## PROBLEM
Take the line that contains "which implies" as the first line and the final line of the records as the last; return exactly those lines and the lines between.

[INPUT FOR THIS TASK — start]

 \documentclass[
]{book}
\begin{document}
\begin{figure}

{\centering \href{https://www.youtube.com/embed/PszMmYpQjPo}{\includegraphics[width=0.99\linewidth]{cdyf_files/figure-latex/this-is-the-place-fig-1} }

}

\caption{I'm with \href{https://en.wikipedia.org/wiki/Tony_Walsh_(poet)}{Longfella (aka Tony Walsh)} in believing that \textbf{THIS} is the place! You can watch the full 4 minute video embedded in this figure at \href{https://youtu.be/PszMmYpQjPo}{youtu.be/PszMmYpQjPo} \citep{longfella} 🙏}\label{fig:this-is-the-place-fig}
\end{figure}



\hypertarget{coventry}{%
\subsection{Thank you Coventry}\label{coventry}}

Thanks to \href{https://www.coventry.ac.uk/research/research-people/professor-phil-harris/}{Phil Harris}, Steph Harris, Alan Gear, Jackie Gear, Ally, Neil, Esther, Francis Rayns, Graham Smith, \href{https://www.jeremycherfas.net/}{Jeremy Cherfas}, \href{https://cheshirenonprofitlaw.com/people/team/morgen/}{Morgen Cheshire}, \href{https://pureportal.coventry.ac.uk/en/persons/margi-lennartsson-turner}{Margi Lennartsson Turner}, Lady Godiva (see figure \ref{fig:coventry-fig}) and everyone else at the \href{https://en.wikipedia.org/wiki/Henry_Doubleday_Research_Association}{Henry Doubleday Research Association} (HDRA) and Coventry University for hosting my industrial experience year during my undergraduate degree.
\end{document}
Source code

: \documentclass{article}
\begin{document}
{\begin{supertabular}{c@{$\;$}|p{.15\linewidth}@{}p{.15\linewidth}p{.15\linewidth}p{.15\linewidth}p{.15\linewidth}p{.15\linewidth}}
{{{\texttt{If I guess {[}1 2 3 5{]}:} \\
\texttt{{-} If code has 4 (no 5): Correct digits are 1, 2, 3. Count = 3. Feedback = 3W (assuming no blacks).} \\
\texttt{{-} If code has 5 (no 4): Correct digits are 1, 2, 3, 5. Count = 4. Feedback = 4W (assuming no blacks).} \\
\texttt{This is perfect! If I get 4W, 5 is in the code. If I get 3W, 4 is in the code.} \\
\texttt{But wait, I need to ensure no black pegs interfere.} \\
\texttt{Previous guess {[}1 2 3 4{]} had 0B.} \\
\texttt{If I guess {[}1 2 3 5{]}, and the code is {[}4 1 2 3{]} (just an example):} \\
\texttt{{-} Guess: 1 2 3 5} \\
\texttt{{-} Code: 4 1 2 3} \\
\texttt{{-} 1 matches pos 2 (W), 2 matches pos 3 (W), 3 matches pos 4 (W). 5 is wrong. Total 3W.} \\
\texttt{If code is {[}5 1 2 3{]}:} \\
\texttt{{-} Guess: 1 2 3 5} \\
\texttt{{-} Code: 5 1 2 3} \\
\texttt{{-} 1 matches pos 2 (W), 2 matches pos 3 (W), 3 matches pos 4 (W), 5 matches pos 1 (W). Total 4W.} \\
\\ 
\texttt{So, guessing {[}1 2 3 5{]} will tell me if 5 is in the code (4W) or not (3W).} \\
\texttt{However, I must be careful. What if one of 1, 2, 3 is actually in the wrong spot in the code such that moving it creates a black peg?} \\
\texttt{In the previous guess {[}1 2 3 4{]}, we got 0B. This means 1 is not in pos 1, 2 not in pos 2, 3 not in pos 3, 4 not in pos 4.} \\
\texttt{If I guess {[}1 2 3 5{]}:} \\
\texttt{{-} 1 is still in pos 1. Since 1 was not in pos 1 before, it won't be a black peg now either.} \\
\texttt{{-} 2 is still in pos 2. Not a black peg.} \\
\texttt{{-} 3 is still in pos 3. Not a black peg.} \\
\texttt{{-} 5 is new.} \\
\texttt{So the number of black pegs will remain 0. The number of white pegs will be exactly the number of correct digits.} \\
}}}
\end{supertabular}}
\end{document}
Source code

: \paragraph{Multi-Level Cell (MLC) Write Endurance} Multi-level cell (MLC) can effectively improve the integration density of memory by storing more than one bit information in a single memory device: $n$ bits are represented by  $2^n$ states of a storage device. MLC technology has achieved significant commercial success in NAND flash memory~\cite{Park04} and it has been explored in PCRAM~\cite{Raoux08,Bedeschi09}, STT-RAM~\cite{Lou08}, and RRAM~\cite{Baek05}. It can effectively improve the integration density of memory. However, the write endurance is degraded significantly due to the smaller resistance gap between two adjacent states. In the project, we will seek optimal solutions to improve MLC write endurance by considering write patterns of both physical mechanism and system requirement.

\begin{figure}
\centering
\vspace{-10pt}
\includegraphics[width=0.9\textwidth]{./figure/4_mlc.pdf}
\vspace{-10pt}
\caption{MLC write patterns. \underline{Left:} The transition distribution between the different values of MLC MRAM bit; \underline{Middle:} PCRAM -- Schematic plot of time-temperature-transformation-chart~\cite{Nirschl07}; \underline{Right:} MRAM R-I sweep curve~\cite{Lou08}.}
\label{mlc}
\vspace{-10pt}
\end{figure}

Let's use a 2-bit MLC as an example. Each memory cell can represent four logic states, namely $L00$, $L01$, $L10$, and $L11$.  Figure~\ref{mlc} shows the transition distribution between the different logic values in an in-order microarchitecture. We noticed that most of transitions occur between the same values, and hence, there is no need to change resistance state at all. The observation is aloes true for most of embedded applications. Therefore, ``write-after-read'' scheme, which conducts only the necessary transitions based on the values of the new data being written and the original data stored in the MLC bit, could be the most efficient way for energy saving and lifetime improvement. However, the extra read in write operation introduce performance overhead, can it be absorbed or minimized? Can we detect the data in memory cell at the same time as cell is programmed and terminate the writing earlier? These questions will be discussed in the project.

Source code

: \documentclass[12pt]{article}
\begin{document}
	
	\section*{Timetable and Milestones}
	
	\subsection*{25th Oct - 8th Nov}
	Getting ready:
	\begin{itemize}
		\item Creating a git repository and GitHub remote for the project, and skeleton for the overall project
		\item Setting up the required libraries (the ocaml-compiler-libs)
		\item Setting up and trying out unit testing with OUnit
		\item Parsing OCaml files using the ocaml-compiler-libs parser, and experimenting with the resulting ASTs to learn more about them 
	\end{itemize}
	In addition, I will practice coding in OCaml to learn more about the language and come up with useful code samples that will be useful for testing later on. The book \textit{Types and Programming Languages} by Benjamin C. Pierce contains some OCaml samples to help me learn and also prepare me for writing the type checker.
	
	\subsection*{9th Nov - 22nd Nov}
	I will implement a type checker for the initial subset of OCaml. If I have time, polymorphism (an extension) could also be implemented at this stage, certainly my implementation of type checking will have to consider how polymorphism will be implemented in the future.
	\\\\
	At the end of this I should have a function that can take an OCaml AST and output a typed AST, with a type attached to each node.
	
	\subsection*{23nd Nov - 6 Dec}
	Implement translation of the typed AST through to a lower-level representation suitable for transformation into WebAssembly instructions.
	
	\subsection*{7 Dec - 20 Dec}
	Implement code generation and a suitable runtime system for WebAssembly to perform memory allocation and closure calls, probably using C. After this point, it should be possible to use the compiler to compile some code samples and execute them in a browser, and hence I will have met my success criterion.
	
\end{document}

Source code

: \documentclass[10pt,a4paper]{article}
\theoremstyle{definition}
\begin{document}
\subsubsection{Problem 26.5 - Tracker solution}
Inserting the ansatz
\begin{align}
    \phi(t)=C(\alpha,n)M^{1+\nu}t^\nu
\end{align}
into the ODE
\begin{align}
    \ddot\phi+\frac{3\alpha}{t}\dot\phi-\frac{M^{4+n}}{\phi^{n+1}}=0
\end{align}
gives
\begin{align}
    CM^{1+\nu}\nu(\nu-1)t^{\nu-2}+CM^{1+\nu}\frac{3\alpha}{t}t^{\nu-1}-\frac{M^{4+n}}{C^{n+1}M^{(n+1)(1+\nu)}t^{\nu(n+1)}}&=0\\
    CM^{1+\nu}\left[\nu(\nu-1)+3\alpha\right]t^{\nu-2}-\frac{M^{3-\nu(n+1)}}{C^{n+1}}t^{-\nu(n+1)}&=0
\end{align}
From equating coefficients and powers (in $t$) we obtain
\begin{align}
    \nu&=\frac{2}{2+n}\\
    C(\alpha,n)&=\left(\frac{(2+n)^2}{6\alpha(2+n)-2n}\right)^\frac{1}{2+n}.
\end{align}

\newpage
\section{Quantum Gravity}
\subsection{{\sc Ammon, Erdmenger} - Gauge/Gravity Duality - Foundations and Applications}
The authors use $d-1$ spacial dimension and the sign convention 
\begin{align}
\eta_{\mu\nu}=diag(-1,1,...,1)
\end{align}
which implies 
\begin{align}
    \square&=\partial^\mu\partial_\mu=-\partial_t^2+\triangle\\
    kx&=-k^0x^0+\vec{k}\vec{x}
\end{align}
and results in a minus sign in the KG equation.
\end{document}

[INPUT FOR THIS TASK — finish]

## OUTPUT FOR THIS TASK
which implies 
\begin{align}
    \square&=\partial^\mu\partial_\mu=-\partial_t^2+\triangle\\
    kx&=-k^0x^0+\vec{k}\vec{x}
\end{align}
and results in a minus sign in the KG equation.
\end{document}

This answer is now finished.